El Moto

Capítulo II

¡Ay de quien le hubiese sorprendido en aquellas ocupaciones! se habría llevado un redoble de pescozadas, así hubiese sido el mismísimo Presidente de la República o su más íntimo amigo don Sebastián Solano.

Esparrancado en un cuero, con el espinazo en arco como el de un gato sentado, las antiparras -de vidrios azules montados en armadura de madera negra- encajadas sobre el lomo de las narices, se hallaba don Soledad, contando las ganancias del año y con los ojuelos verdes y hundidos refijos en los montoncitos de reales, escudos y medios.

El vetusto lugareño, vestido con una camisa blanca en otros días y ahora tirando a semejar de zaraza por las manchas, y con los pies metidos en zapatones de capellada abierta, hablaba entrecortado y valiéndose de los dedos para llevar el cálculo:

-Un rial, dos riales, tres… diez riales, vengan p´acá. Un escudo… dos… cinco: a ver un escud… dos… cinco… y diez: éstos caminen p´allá -y poniéndose en pie agregaba un grupito a la hilera que se extendía en una larga mesa.

Así pasó todo el santo día, sin asomos de probar bocado, echa y más echa con fruición, las monedas en mochilas de cáñamo teñido y con las orejas sin repliegues atentas al menor ruido. Y cuando la tarde se vino encima, el gamonal, apeándose las antiparras y restregándose los ojos, -así que hubo asegurado las cerrajas que custodiaban las riquezas en una alacena- y después de un prolongado bostezo, salió por los amplios corredores a respirar el aire, que en bocanadas se dejaba venir fresquito y cosquilloso de los potreros.
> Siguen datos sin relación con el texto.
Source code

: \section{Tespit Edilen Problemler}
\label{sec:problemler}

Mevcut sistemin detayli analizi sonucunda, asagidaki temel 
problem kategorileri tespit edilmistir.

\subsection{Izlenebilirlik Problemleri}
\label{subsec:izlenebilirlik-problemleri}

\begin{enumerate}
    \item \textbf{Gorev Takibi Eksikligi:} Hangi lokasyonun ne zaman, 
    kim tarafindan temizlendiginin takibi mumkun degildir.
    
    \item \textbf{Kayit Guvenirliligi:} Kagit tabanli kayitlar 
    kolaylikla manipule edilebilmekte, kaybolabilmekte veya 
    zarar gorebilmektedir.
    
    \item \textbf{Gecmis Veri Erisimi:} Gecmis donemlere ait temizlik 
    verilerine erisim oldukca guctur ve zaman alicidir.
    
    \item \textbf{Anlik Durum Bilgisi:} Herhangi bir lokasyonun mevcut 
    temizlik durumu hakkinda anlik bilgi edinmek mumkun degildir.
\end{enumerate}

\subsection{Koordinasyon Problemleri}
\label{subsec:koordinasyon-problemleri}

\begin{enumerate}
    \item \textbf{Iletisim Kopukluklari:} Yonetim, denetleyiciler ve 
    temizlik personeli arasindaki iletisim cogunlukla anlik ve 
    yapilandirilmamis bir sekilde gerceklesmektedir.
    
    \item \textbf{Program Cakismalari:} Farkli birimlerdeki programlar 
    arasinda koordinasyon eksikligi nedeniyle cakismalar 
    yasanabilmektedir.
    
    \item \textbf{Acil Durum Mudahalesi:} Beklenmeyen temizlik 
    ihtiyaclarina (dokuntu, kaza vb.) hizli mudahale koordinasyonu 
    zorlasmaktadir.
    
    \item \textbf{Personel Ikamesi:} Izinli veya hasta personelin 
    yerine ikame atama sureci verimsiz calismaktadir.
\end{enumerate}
Con aire patriarcal y rezando una oración de gracias a Dios, se dio una vuelta por la casa: echó primero una mirada a las trojes, de allí al trapiche y se informó si los yugos y aperos de labranza se encontraban en su lugar; anduvo por el corral, pasó cerca de los chiqueros; tendió su vista por los campos y notó que los ganados, pasado el ramoneo del día, íbanse llegando a buscar el calorcito de la casa; miró a los vecinos del barrio que allá, en el bajo, cogían el agua del Tiribí y en cambio a la del Damas ni caso le hacían, porque según las creencias vulgares era salada.
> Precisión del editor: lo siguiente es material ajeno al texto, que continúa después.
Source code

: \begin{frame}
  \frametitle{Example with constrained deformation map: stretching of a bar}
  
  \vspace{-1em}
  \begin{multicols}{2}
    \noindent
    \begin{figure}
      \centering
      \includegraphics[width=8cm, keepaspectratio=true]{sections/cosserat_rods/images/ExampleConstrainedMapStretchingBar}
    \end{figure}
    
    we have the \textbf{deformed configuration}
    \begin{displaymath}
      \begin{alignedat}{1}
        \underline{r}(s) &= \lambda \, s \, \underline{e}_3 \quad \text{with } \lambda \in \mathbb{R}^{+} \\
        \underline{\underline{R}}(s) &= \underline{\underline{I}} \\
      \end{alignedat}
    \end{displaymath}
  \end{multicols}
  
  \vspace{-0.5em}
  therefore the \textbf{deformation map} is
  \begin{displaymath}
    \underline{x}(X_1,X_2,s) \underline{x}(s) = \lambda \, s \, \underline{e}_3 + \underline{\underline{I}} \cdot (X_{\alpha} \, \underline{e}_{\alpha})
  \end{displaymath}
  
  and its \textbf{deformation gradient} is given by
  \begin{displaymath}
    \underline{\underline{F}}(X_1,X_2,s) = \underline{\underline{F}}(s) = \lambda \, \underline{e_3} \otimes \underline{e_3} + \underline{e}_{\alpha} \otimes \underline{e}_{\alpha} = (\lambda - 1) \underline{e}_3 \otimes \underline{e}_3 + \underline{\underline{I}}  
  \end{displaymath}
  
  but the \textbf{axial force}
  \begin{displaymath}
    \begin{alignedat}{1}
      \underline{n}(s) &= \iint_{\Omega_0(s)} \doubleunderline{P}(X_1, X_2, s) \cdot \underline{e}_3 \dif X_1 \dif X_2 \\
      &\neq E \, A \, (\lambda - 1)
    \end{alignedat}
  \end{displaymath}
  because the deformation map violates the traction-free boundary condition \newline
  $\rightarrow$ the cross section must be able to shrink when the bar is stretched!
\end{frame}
A poco, con semblante algo mohíno y ya de regreso, desató la hamaca, que hecha un nudo colgaba de un extremo a otro de la sala y tendiéndose a la bartola, acomodó su rancia humanidad en la red de cáñamo.

De pronto alzando la cabeza dijo: -Miquela, el tibio y la rellena.

A la orden estuvo doña Micaelita, su esposa, de cuerpo echado delante y enaguas a media pierna, con una batidora de chocolate y una tortilla de queso. Temblando se acercó a su marido: ¡si bien sabía la pobre los berrinches que en tales ocasiones se gastaba Soledá!

Apenas el chicharrón desde un árbol cercano hubo anunciado las seis de la tarde e impuesto silencio al infierno de chicharras, que se habían llevado todo el día reventando los oídos con su fastidioso arruuuu, arruuuun, don Soledad rebulléndose en su hamaca, dijo con acento perentorio:

-Al rosario, muchachos.

Bien pronto, se agruparon los gañanes, mansos como bueyes, y en voz alta rezaron el rosario que don Soledad seguía.

Sin chistar palabra y pendientes de las miradas del gamonal, uno a uno fuéronse retirando a su tabuco, entre los muchos que había hacia el costado derecho de la casona.

Cada peón desarrolló su cuero, puso por almohada un palo de balsa envuelto en trapos y abrigándose en su chamarro se tendió a dormir con la más perfecta tranquilidad.

Don Soledad, a su vez, echado en su rústico camastro, pasó un rato en vela, pensando en sus negocios.

¡Hombre aquél, para quien la exigencia y el orden marchaban aunados! ¡Férrea mano que sujetaba muchas cervices! Varón virtuoso -que lo mismo se iba caballero sobre una mula de esta finca a la otra- como ocupaba el puesto de Alcalde o de Cuartelero cuando se ofrecía! Igual cosa era para él -irse con un par de alforjas al pico de la albarda y otro en la grupa de su cabalgadura, llegar a los sitios y con sus manos agrietadas esparcir en las piedras la sal y gritar: tom, tom, tom, llamando a los animales -como ponerse de rodillas, quitarse el sombrero y rezar al compás de los golpes de pecho, tres veces el ¡Ave María! -sin atender a horas ni a lugares- en el momento de Alzar en el sacrificio de la misa.

¡Y tal hombre era ni más ni menos que el padre de Cundila Guillén!